I know a red herring when I see one.

> I worry what other NAT box funny business may make
> it possible to dole out, to the net at large, odd packets, including
> perhaps even spoofed ones under certain conditions.  And yes, in such
> a case the box can no longer be called a purely "NAT" box in the strictest
> sense of the word.  Let's not waste time quibbling about that.  The issue
> isn't the terminology.  The issue is "What are the capabilities?")

And a argument from someone who doesn't understand how NATs are
designed to work.  They are not firewalls.  They are supposed to
let traffic through and opening up forwarding ports is perfectly
normal behaviour.

> >This turns
> >the attack from a amplified, reflected, DDoS attack into a staight
> >out DDoS attack (no amplification, no reflection).  Attempts to
> >lauch attacks from behind the NAT impact the user of the NAT and
> >the would be reflector not third parties.
> 
> One hopes anyway.  But none of this negates the more important and
> overriding point I made, to wit:

And the only way to get rid of reflectors is to turn the net off.
 
> >>  Do you believe that everybody who
> >> puts a box behind a NAT then immediately takes pains to insure that
> >> _nothing_ will ever represent itself to the public Internet as occupying
> >> that box's previous routed address ever again?  Or is it just as likely,
> >> if not moreso, that some new box will be put in the old box's place...
> >> a new box which is even less likely than the old one to be a mere end-
> >> luser client machine, incapable of reflecting anything, and vastly more
> >> likly to be a brand new *server* of some sort... probably of a kind that
> >> will suddenly make that IP address useful as a packet reflector, where
> >> the prior box would not have been useful at all in that respect?
> >
> >I'd rather have another reflector than a spoofed traffic source.
> 
> Well, that makes one of us.

So you don't believe anyone should ever put up a server.  Personally
I like there to be servers out there.  The net would be a very boring
place without them.

Or perhaps you have bought into the illogical argument that servers
shouldn't be run from homes.  That it is some how "wrong".  That
one should have to pay extortion money to run a "server".

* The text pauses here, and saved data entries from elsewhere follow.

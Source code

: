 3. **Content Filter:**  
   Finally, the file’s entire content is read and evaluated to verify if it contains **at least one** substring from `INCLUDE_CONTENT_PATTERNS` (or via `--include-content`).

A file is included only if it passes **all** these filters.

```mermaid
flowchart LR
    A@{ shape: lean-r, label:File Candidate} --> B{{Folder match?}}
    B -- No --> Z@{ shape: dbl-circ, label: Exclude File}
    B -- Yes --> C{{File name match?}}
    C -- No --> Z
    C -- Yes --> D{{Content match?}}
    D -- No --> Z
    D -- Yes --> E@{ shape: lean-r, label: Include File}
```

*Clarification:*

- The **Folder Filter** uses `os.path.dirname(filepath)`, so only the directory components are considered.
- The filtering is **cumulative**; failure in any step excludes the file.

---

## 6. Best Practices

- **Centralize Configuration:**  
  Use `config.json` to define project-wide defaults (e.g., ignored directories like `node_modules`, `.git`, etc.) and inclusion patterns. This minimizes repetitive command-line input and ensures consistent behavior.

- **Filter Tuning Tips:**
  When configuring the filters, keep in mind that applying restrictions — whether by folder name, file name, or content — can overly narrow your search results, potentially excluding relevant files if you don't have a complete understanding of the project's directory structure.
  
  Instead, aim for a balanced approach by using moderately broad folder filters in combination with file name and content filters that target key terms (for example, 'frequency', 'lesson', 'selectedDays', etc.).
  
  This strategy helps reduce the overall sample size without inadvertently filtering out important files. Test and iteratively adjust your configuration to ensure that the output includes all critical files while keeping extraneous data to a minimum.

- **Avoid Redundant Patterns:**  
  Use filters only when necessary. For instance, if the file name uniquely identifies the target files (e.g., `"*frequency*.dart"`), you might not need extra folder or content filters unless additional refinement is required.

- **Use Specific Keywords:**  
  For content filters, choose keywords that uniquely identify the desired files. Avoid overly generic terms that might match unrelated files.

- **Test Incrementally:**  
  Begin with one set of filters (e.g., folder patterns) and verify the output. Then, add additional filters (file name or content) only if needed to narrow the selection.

> >There will always be reflectors.  There doesn't have to be any
> >sources of spoofed traffic.
> 
> There doesn't have to be, but there always will be, nontheless.  It's
> like trying to close the last open SMTP relay... which actually might
> be possible someday... like eradicating smallpox... versus locking down
> every single last bloody IPv4 address on every single bloody last
> machine in every single bloody last Kinko's or Internet cafe in the
> entire Universe and making sure that each and every one of them cannot
> make an unfettered outbound port 25 (smtp client) TCP connect to any
> bloody address they want.  THAT will just never happen.

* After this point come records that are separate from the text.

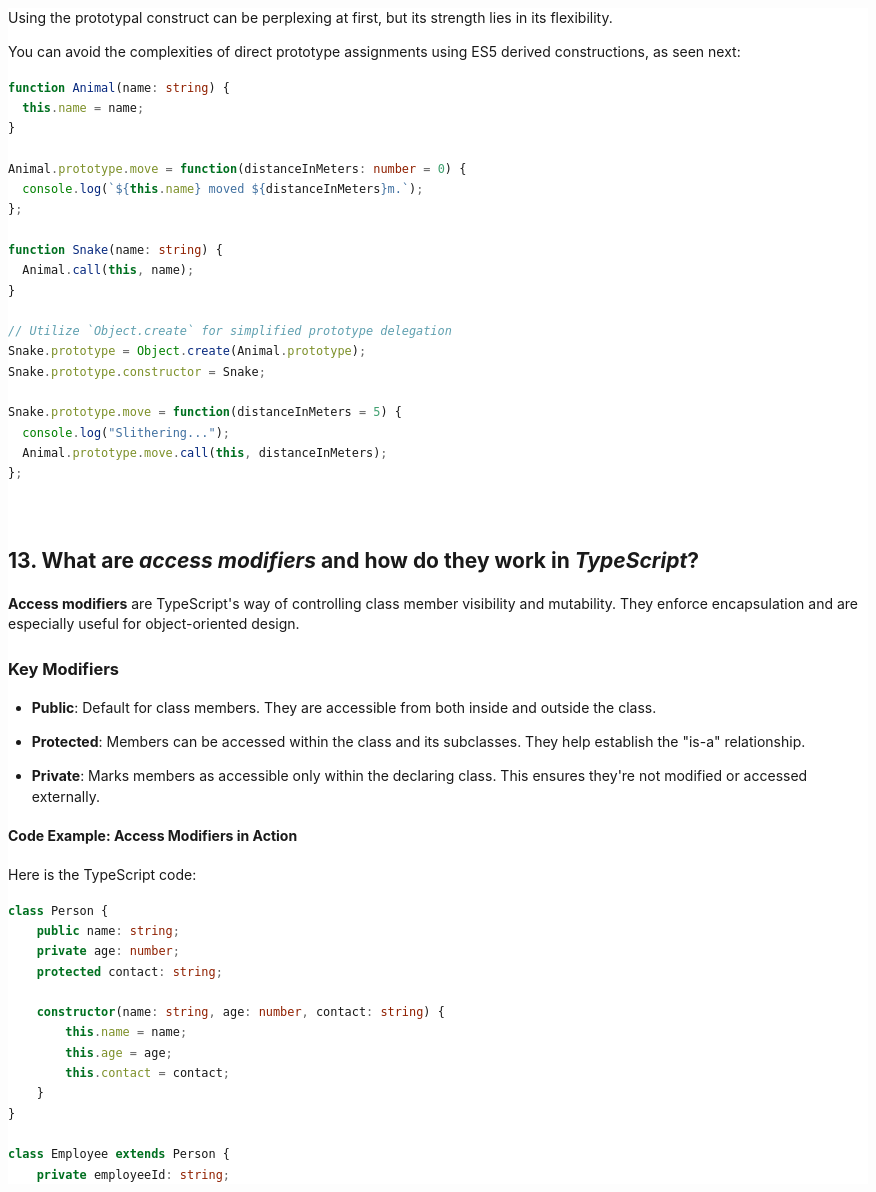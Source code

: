Using the prototypal construct can be perplexing at first, but its strength lies in its flexibility.

  You can avoid the complexities of direct prototype assignments using ES5 derived constructions, as seen next:

```typescript
function Animal(name: string) {
  this.name = name;
}

Animal.prototype.move = function(distanceInMeters: number = 0) {
  console.log(`${this.name} moved ${distanceInMeters}m.`);
};

function Snake(name: string) {
  Animal.call(this, name);
}

// Utilize `Object.create` for simplified prototype delegation
Snake.prototype = Object.create(Animal.prototype);
Snake.prototype.constructor = Snake;

Snake.prototype.move = function(distanceInMeters = 5) {
  console.log("Slithering...");
  Animal.prototype.move.call(this, distanceInMeters);
};
```
<br>

## 13. What are _access modifiers_ and how do they work in _TypeScript_?

**Access modifiers** are TypeScript's way of controlling class member visibility and mutability. They enforce encapsulation and are especially useful for object-oriented design.

### Key Modifiers

- **Public**: Default for class members. They are accessible from both inside and outside the class.

- **Protected**: Members can be accessed within the class and its subclasses. They help establish the "is-a" relationship.

- **Private**: Marks members as accessible only within the declaring class. This ensures they're not modified or accessed externally.

#### Code Example: Access Modifiers in Action

Here is the TypeScript code:

```typescript
class Person {
    public name: string;
    private age: number;
    protected contact: string;

    constructor(name: string, age: number, contact: string) {
        this.name = name;
        this.age = age;
        this.contact = contact;
    }
}

class Employee extends Person {
    private employeeId: string;

```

SMTP relays are basically gone.  They haven't been a issue for years.

Droping spoofed traffic is significantly different to dropping SMTP
traffic.  They really are totally different problems.

> Amplification is like leverage.
> 
> The Greek mathematician and inventor, Archimedes, upon realizing the
> limitless implications of his new invention, the lever, is believed
> to have said "Give me a place to stand and I can move the world!"

But we don't have limitless amplification.

> As regards to amplification attack origination points, there will
> _always_ be a place to stand (to originate the attack from).

Which assumes you can find a compromised machine at a ISP which
doesn't filter that isn't behind a NAT or a CPE that has built in
anti spoofing rules.   While the compromised machines may not be
dropping the rest are getting harder to meet and will continue to
do so.

>  We need
> to take away the lever.  The lever is the amplifying reflectors.  Right
> now they are all "dumb".  I merely suggested making them just intelligent
> enough so that they can comprehend the command "Stop hurting me!"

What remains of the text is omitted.